На другое утро, солнечное, холодное, Орасио и Рикардо по дороге на фабрику встретили каменщиков с инструментами, таких же озябших, как и они. Ни Рикардо, ни Орасио не удивились этой встрече — в округе строилось несколько фабричных зданий. Но в полдень одна из женщин, которые принесли мужьям обед, сообщила важную новость: в Пенедос-Алтос началась постройка домов для рабочих и мелких служащих. Все утро туда шли землекопы и каменщики, то и дело проезжали грузовики с материалами.

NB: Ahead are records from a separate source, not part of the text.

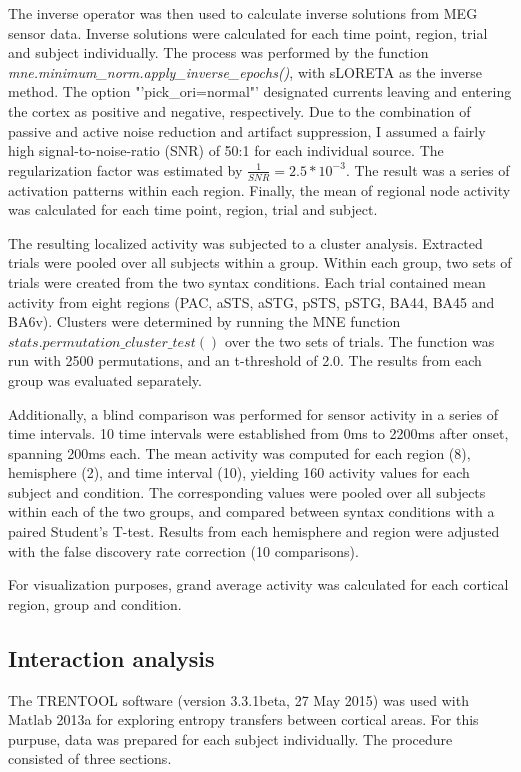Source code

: The inverse operator was then used to calculate inverse solutions from MEG sensor data.
Inverse solutions were calculated for each time point, region, trial and subject individually.
The process was performed by the function \emph{mne.minimum\_norm.apply\_inverse\_epochs()}, with sLORETA as the inverse method.
The option "'pick\_ori=normal"' designated currents leaving and entering the cortex as positive and negative, respectively.
Due to the combination of passive and active noise reduction and artifact suppression, I assumed a fairly high signal-to-noise-ratio (SNR) of 50:1 for each individual source.
The regularization factor was estimated by $\frac{1}{SNR} = 2.5*10^{-3}$.
The result was a series of activation patterns within each region.
Finally, the mean of regional node activity was calculated for each time point, region, trial and subject.


The resulting localized activity was subjected to a cluster analysis.
Extracted trials were pooled over all subjects within a group.
Within each group, two sets of trials were created from the two syntax conditions.
Each trial contained mean activity from eight regions (PAC, aSTS, aSTG, pSTS, pSTG, BA44, BA45 and BA6v).
Clusters were determined by running the MNE function $stats.permutation\_cluster\_test()$ \cite{3.3.clustertest} over the two sets of trials.
The function was run with 2500 permutations, and an t-threshold of 2.0.
The results from each group was evaluated separately.

Additionally, a blind comparison was performed for sensor activity in a series of time intervals.
10 time intervals were established from 0ms to 2200ms after onset, spanning 200ms each.
The mean activity was computed for each region (8), hemisphere (2), and time interval (10), yielding 160 activity values for each subject and condition.
The corresponding values were pooled over all subjects within each of the two groups, and compared between syntax conditions with a paired Student's T-test.
Results from each hemisphere and region were adjusted with the false discovery rate correction (10 comparisons).

For visualization purposes, grand average activity was calculated for each cortical region, group and condition.


\subsection{Interaction analysis}

The TRENTOOL software (version 3.3.1beta, 27 May 2015) was used with Matlab 2013a for exploring entropy transfers between cortical areas.
For this purpuse, data was prepared for each subject individually.
The procedure consisted of three sections.


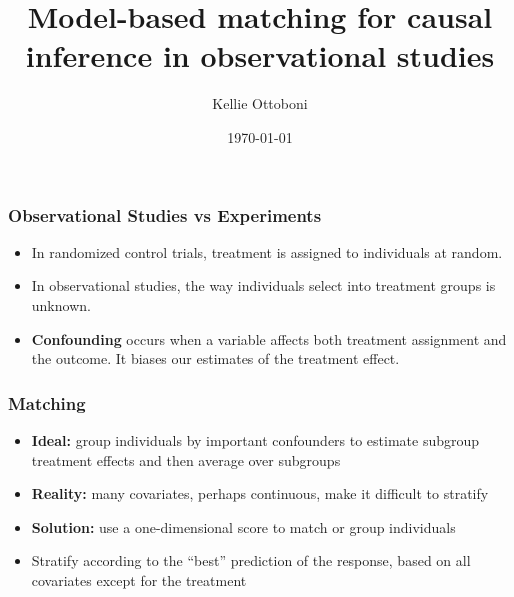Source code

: \documentclass{beamer}
\title[Model-based matching]{Model-based matching for causal inference in observational studies}
\author{Kellie Ottoboni}
\institute[]{Department of Statistics, UC Berkeley}
\date{\today}
\begin{document}
\frame{\titlepage}

\frame
{
  \frametitle{Observational Studies vs Experiments}
 \begin{center}
\begin{itemize}
\item In randomized control trials, treatment is assigned to individuals at random.
\item In observational studies, the way individuals select into treatment groups is unknown.
\item \textbf{Confounding} occurs when a variable affects both treatment assignment and the outcome. It biases our estimates of the treatment effect.
\end{itemize}
\end{center}
}


\frame
{
  \frametitle{Matching}
\begin{center}
\begin{itemize}
\item \textbf{Ideal:} group individuals by important confounders to estimate subgroup treatment effects and then average over subgroups
\item \textbf{Reality:} many covariates, perhaps continuous, make it difficult to stratify
\item \textbf{Solution:} use a one-dimensional score to match or group individuals
\item  Stratify according to the ``best'' prediction of the response, based on all covariates except for the treatment
\end{itemize}
\end{center}
}
\end{document}
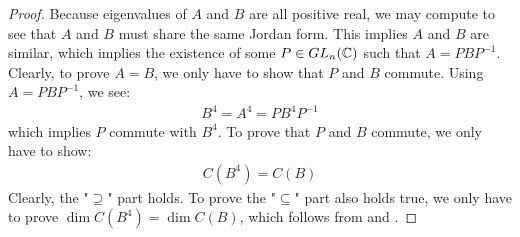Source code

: \documentclass{report}
\begin{document}
\begin{proof}
Because eigenvalues of $A$ and  $B$ are all positive real, we may compute  to see that $A$ and $B$ must share the same Jordan form. This implies $A$ and  $B$ are similar, which implies the existence of some $P\in GL_n(\mathbb{C})$ such that $A=PBP^{-1}$. Clearly, to prove $A=B$, we only have to show that  $P$ and  $B$ commute. Using $A=PBP^{-1}$, we see: 
\begin{align*}
B^4=A^4= PB^4 P^{-1}
\end{align*}
which implies $P$ commute with  $B^4$. To prove that $P$ and  $B$ commute, we only have to show: 
\begin{align*}
C(B^4) = C(B)
\end{align*}
Clearly, the "$\supseteq$" part holds. To prove the "$\subseteq$" part also holds true, we only have to prove  $\operatorname{dim}C(B^4)= \operatorname{dim}C(B)$, which  follows from   and . 
\end{proof}
\end{document}
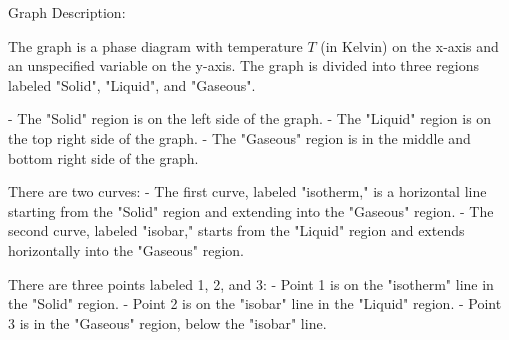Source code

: Graph Description:

The graph is a phase diagram with temperature \( T \) (in Kelvin) on the x-axis and an unspecified variable on the y-axis. The graph is divided into three regions labeled "Solid", "Liquid", and "Gaseous". 

- The "Solid" region is on the left side of the graph.
- The "Liquid" region is on the top right side of the graph.
- The "Gaseous" region is in the middle and bottom right side of the graph.

There are two curves:
- The first curve, labeled "isotherm," is a horizontal line starting from the "Solid" region and extending into the "Gaseous" region.
- The second curve, labeled "isobar," starts from the "Liquid" region and extends horizontally into the "Gaseous" region.

There are three points labeled 1, 2, and 3:
- Point 1 is on the "isotherm" line in the "Solid" region.
- Point 2 is on the "isobar" line in the "Liquid" region.
- Point 3 is in the "Gaseous" region, below the "isobar" line.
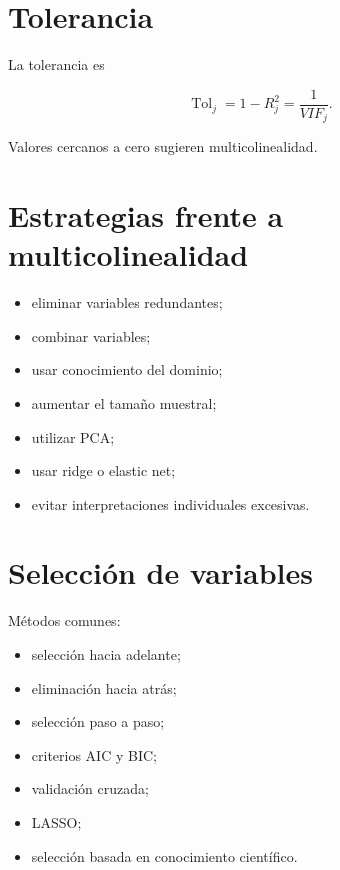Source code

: \documentclass[
  spanish,
  10.5pt,
  letterpaper,
  DIV=11,
  numbers=noendperiod,
  oneside,
  open=any]{scrreprt}
\providecommand{\tightlist}{%
  \setlength{\itemsep}{0pt}\setlength{\parskip}{0pt}}
\theoremstyle{definition}
\theoremstyle{definition}
\theoremstyle{plain}
\theoremstyle{remark}
\begin{document}
\section*{Tolerancia}\label{tolerancia}


La tolerancia es

\[
\operatorname{Tol}_j
=
1-R_j^2
=
\frac{1}{VIF_j}.
\]

Valores cercanos a cero sugieren multicolinealidad.

\section*{Estrategias frente a
multicolinealidad}\label{estrategias-frente-a-multicolinealidad}


\begin{itemize}
\tightlist
\item
  eliminar variables redundantes;
\item
  combinar variables;
\item
  usar conocimiento del dominio;
\item
  aumentar el tamaño muestral;
\item
  utilizar PCA;
\item
  usar ridge o elastic net;
\item
  evitar interpretaciones individuales excesivas.
\end{itemize}

\section*{Selección de variables}\label{selecciuxf3n-de-variables-1}


Métodos comunes:

\begin{itemize}
\tightlist
\item
  selección hacia adelante;
\item
  eliminación hacia atrás;
\item
  selección paso a paso;
\item
  criterios AIC y BIC;
\item
  validación cruzada;
\item
  LASSO;
\item
  selección basada en conocimiento científico.
\end{itemize}
\end{document}
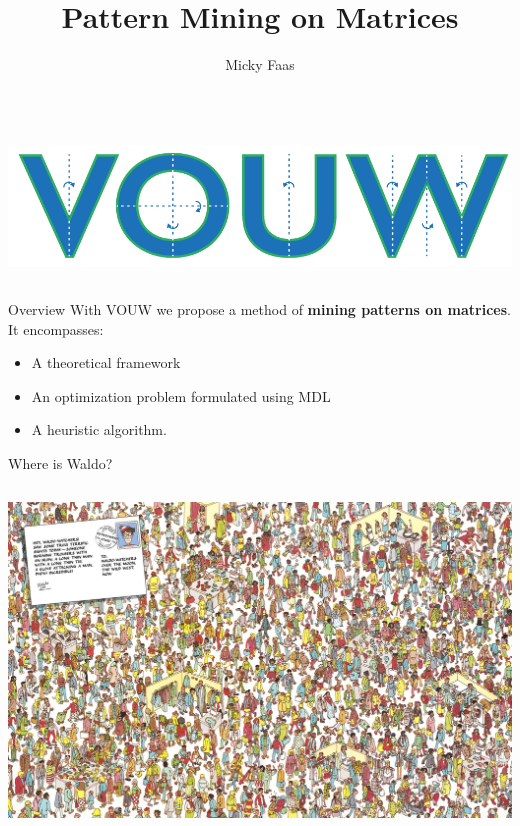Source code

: \documentclass[11pt]{beamer}
\author{Micky Faas}
\title{Pattern Mining on Matrices}
\begin{document}
\beamertemplatenavigationsymbolsempty
\begin{frame}
\nointerlineskip%
\begin{columns}
\column{\dimexpr\paperwidth}
\centering %


\includegraphics[width=0.4\paperwidth]{"VOUW logo-01"} 
\maketitle
\end{columns}
\end{frame}


\begin{frame}{Overview}
With VOUW we propose a method of \textbf{mining patterns on matrices}. It encompasses:
\begin{itemize}
\item A theoretical framework
\item An optimization problem formulated using MDL
\item A heuristic algorithm.
\end{itemize}
\end{frame}


\begin{frame}{Where is Waldo?}
\nointerlineskip%
\begin{columns}
\column{\dimexpr\paperwidth}
\centering
\includegraphics[width=\paperwidth]{"waldo"} 
\end{columns}
\end{frame}
\end{document}
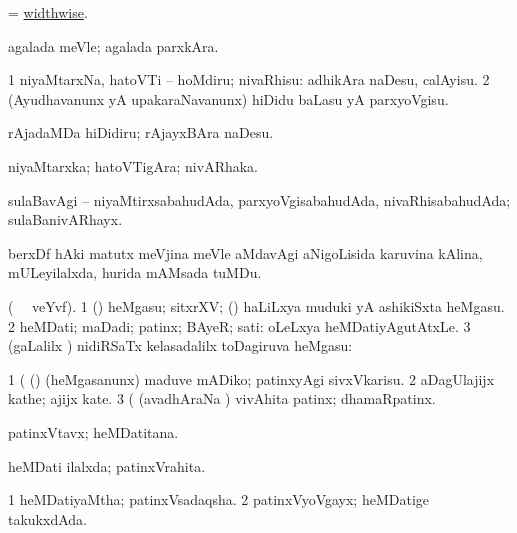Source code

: \bentry
{}
\gl{\kirxvi}
\bmng
= \hyperlink{widthwise}{widthwise}. 
\emng
\eentry

\bentry
{}
\gl{\kirxvi}
\bmng
agalada meVle; agalada parxkAra. 
\emng
\eentry

\bentry
{}
\gl{\sakirx}
\bmng
\bnum
\num{1} niyaMtarxNa, hatoVTi -- hoMdiru; nivaRhisu:  adhikAra naDesu, calAyisu. 
\num{2} (Ayudhavanunx yA upakaraNavanunx) hiDidu baLasu yA parxyoVgisu. 
\enum
\emng

\noindent 
\gl{\pagu}
\bmng
{} rAjadaMDa hiDidiru; rAjayxBAra naDesu. 
\emng
\eentry

\bentry
{}
\gl{\nA}
\bmng
niyaMtarxka; hatoVTigAra; nivARhaka. 
\emng
\eentry

\bentry
{} 
\gl{\gu}
\bmng
sulaBavAgi -- niyaMtirxsabahudAda, parxyoVgisabahudAda, nivaRhisabahudAda; sulaBanivARhayx. 
\emng
\eentry

\bentry
{}
\gl{\nA}
\bmng
berxDf hAki matutx meVjina meVle aMdavAgi aNigoLisida karuvina kAlina, mULeyilalxda, hurida mAMsada tuMDu. 
\emng
\eentry

\bentry
{} 
\gl{\nA} (\bava\  \ucAcx\ veYvf).
\bmng
\bnum
\num{1} (\pArxparx) heMgasu; sitxrXV; (\kanmu) haLiLxya muduki yA ashikiSxta heMgasu. 
\num{2} heMDati; maDadi; patinx; BAyeR; sati:  oLeLxya heMDatiyAgutAtxLe. 
\num{3} (\saMpa gaLalilx \parx) nidiRSaTx kelasadalilx toDagiruva heMgasu:  
\enum
\emng

\noindent 
\gl{\pagu}
\bmng
\bnum
\num{1}  (  (\pArxparx) (heMgasanunx) maduve mADiko; patinxyAgi sivxVkarisu. 
\num{2}  aDagUlajijx kathe; ajijx kate. 
\num{3}  (  (avadhAraNa \parx) vivAhita patinx; dhamaRpatinx. 
\enum
\emng
\eentry

\bentry
{}
\gl{\nA}
\bmng
patinxVtavx; heMDatitana. 
\emng
\eentry

\bentry
{}
\gl{\gu}
\bmng
heMDati ilalxda; patinxVrahita. 
\emng
\eentry

\bentry
{} 
\gl{\gu}
\expl{}
\bmng
\bnum
\num{1} heMDatiyaMtha; patinxVsadaqsha. 
\num{2} patinxVyoVgayx; heMDatige takukxdAda. 
\enum
\emng
\eentry

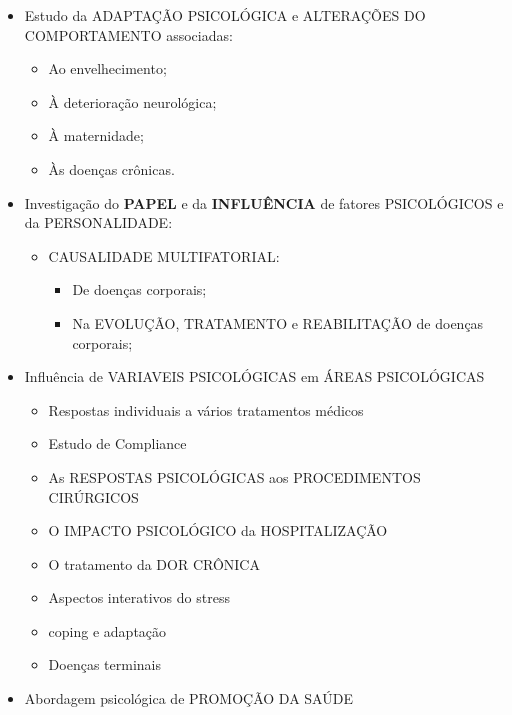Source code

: \documentclass[
]{book}
\providecommand{\tightlist}{%
  \setlength{\itemsep}{0pt}\setlength{\parskip}{0pt}}
\begin{document}
\begin{itemize}
  \begin{itemize}
  \tightlist
  \item
    Estudo da ADAPTAÇÃO PSICOLÓGICA e ALTERAÇÕES DO COMPORTAMENTO
    associadas:

    \begin{itemize}
    \tightlist
    \item
      Ao envelhecimento;
    \item
      À deterioração neurológica;
    \item
      À maternidade;
    \item
      Às doenças crônicas.
    \end{itemize}
  \item
    Investigação do \textbf{PAPEL} e da \textbf{INFLUÊNCIA} de fatores
    PSICOLÓGICOS e da PERSONALIDADE:

    \begin{itemize}
    \tightlist
    \item
      CAUSALIDADE MULTIFATORIAL:

      \begin{itemize}
      \tightlist
      \item
        De doenças corporais;
      \item
        Na EVOLUÇÃO, TRATAMENTO e REABILITAÇÃO de doenças corporais;
      \end{itemize}
    \end{itemize}
  \item
    Influência de VARIAVEIS PSICOLÓGICAS em ÁREAS PSICOLÓGICAS

    \begin{itemize}
    \tightlist
    \item
      Respostas individuais a vários tratamentos médicos
    \item
      Estudo de Compliance
    \item
      As RESPOSTAS PSICOLÓGICAS aos PROCEDIMENTOS CIRÚRGICOS
    \item
      O IMPACTO PSICOLÓGICO da HOSPITALIZAÇÃO
    \item
      O tratamento da DOR CRÔNICA
    \item
      Aspectos interativos do stress
    \item
      coping e adaptação
    \item
      Doenças terminais
    \end{itemize}
  \item
    Abordagem psicológica de PROMOÇÃO DA SAÚDE


\end{itemize}
\end{itemize}
\end{document}
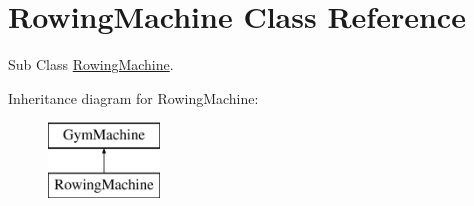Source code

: \hypertarget{class_rowing_machine}{}\section{Rowing\+Machine Class Reference}
\label{class_rowing_machine}


Sub Class \hyperlink{class_rowing_machine}{Rowing\+Machine}.  


Inheritance diagram for Rowing\+Machine\+:\begin{figure}[H]
\begin{center}
\leavevmode
\includegraphics[height=2.000000cm]{class_rowing_machine}
\end{center}
\end{figure}

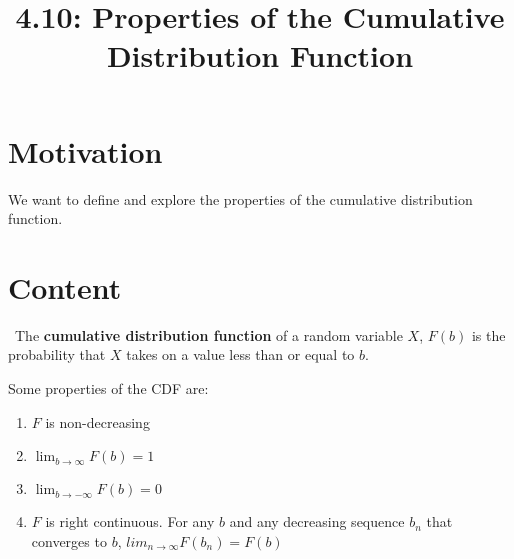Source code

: \documentclass{article}
\title{4.10: Properties of the Cumulative Distribution Function}
\begin{document}
\maketitle

\section{Motivation}

We want to define and explore the properties of the cumulative distribution function.

\section{Content}

\begin{definition}[CDF]
\ 
The \textbf{cumulative distribution function} of a random variable $X$, $F(b)$ is the probability that $X$ takes on a value less than or equal to $b$. 
\end{definition}

\begin{proposition}
Some properties of the CDF are:
\begin{enumerate}
    \item $F$ is non-decreasing
    \item $\lim_{b\to \infty} F(b) = 1$
    \item $\lim_{b\to -\infty} F(b) = 0$
    \item $F$ is right continuous. For any $b$ and any decreasing sequence $b_n$ that converges to $b$, $lim_{n\to \infty} F(b_n) = F(b)$
\end{enumerate}
\end{proposition}
\end{document}
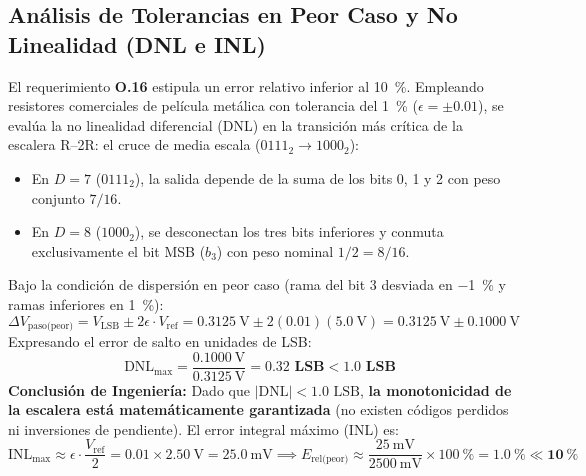 \documentclass[11pt,letterpaper]{article}
\begin{document}
\subsection{Análisis de Tolerancias en Peor Caso y No Linealidad (DNL e INL)}
El requerimiento \textbf{O.16} estipula un error relativo inferior al \SI{10}{\percent}. Empleando resistores comerciales de película metálica con tolerancia del \SI{1}{\percent} ($\epsilon = \pm 0.01$), se evalúa la no linealidad diferencial (DNL) en la transición más crítica de la escalera R--2R: el cruce de media escala ($0111_2 \to 1000_2$):
\begin{itemize}
    \item En $D=7$ ($0111_2$), la salida depende de la suma de los bits 0, 1 y 2 con peso conjunto $7/16$.
    \item En $D=8$ ($1000_2$), se desconectan los tres bits inferiores y conmuta exclusivamente el bit MSB ($b_3$) con peso nominal $1/2 = 8/16$.
\end{itemize}

Bajo la condición de dispersión en peor caso (rama del bit 3 desviada en \SI{-1}{\percent} y ramas inferiores en \SI{+1}{\percent}):
\begin{equation}
\Delta V_{\text{paso(peor)}} = V_{\text{LSB}} \pm 2\epsilon \cdot V_{\text{ref}} = \SI{0.3125}{\volt} \pm 2(0.01)(\SI{5.0}{\volt}) = \SI{0.3125}{\volt} \pm \SI{0.1000}{\volt}
\end{equation}
Expresando el error de salto en unidades de LSB:
\begin{equation}
\mathrm{DNL}_{\text{max}} = \frac{\SI{0.1000}{\volt}}{\SI{0.3125}{\volt}} = \mathbf{0.32\text{ LSB}} < \mathbf{1.0\text{ LSB}}
\label{eq:dnl_calculo}
\end{equation}
\textbf{Conclusión de Ingeniería:} Dado que $|\mathrm{DNL}| < 1.0\text{ LSB}$, \textbf{la monotonicidad de la escalera está matemáticamente garantizada} (no existen códigos perdidos ni inversiones de pendiente). El error integral máximo (INL) es:
\begin{equation}
\mathrm{INL}_{\text{max}} \approx \epsilon \cdot \frac{V_{\text{ref}}}{2} = 0.01 \times \SI{2.50}{\volt} = \SI{25.0}{\milli\volt} \implies E_{\text{rel(peor)}} \approx \frac{\SI{25}{\milli\volt}}{\SI{2500}{\milli\volt}} \times \SI{100}{\percent} = \mathbf{\SI{1.0}{\percent}} \ll \mathbf{\SI{10}{\percent}}
\end{equation}
\end{document}
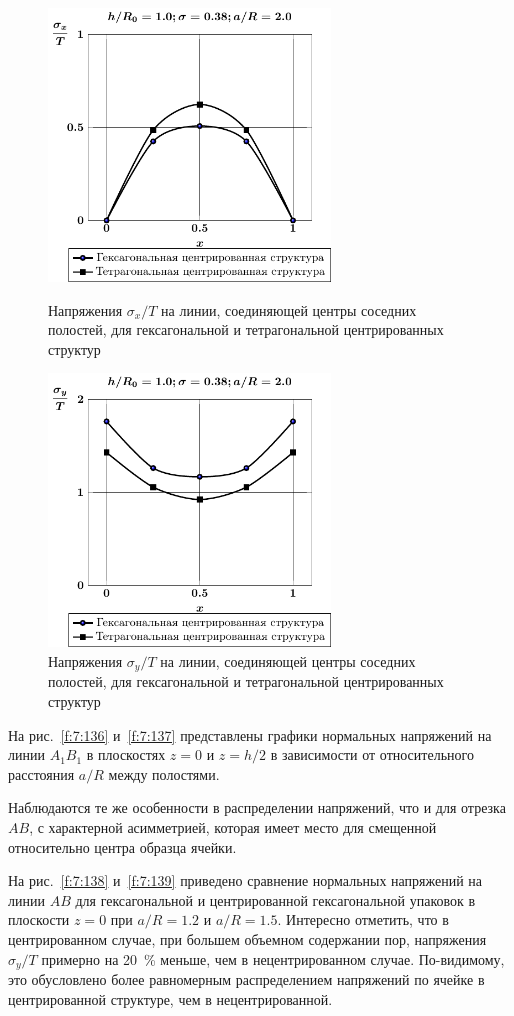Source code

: \begin{figure}[h!]
\centering\footnotesize
\parbox[b]{7.5cm}{\centering\includegraphics[width=7.5cm]{cav7-5-sig_x.pdf}
\caption{Напряжения $\sigma_x/T$ на линии, соединяющей центры соседних полостей, для гексагональной и тетрагональной центрированных структур
\label{f:7:25}}}\hfil\hfil
\parbox[b]{7.5cm}{\centering\includegraphics[width=7.5cm]{cav7-5-sig_y.pdf}
\caption{Напряжения $\sigma_y/T$ на линии, соединяющей центры соседних полостей, для гексагональной и тетрагональной центрированных структур
\label{f:7:26}}}
\end{figure}

На рис.~\ref{f:7:136} и~\ref{f:7:137} представлены графики нормальных напряжений на линии $A_1B_1$ в плоскостях $z=0$ и $z=h/2$ в зависимости от относительного расстояния $a/R$ между полостями.

Наблюдаются те же особенности в распределении напряжений, что и для отрезка $AB$, с характерной асимметрией, которая имеет место для смещенной относительно центра образца ячейки.

На рис.~\ref{f:7:138} и~\ref{f:7:139} приведено сравнение нормальных напряжений на линии $AB$ для гексагональной и центрированной гексагональной упаковок в плоскости $z=0$ при $a/R=1.2$ и $a/R=1.5$. Интересно отметить, что в центрированном случае, при большем объемном содержании пор, напряжения $\sigma_y/T$ примерно на 20~\% меньше, чем в нецентрированном случае. По-видимому, это обусловлено более равномерным распределением напряжений по ячейке в центрированной структуре, чем в нецентрированной.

После конца смены все рабочие — и ковильянцы, и жители Алдейя-до-Карвальо — пошли по дороге к тому месту, откуда открывался вид на Пенедос-Алтос. То, что они увидели, подтверждало слухи: уже начали рыть котлованы под фундаменты; повсюду возвышались кучи земли и кирпича. В глубине строительного участка вырос крытый железом барак.

Орасио глядел на все это, охваченный восторгом. «Нельзя было найти лучшего места. Оттуда хорошо виден Ковильян, и дома будут буквально в двух шагах от фабрики. Жить там — одно удовольствие».

В последующие дни, шел ли Орасио на фабрику или возвращался оттуда, он всегда останавливался посмотреть на строительство; он интересовался им так, словно воздвигали его собственный дом. Многие рабочие после смены побывали на стройке. В этот час каменщики, кончив работу, сидели в бараке. Он был разделен на каморки, там валялись лохмотья, грязные одеяла и разная кухонная утварь. Часть барака была занята под склад, где хранились инструменты, там же находился стол производителя работ; на стене висели разрисованные яркими красками проекты строящихся домов… Орасио и его товарищи долго стояли, молча рассматривая их. Дома эти, большие и маленькие, выглядели на чертежах очень красивыми и походили на те, что Орасио видел в Эсториле, когда служил в армии.

— Хороши! — воскликнул Белшиор.

— Да, ничего не скажешь! — отозвался один из каменщиков. — Я бы охотно арендовал такой домик.

В воскресенье Орасио сообщил Идалине приятную новость: «У нас будет дом… Муниципалитет уже начал строить дома для рабочих. Теперь мы скоро поженимся».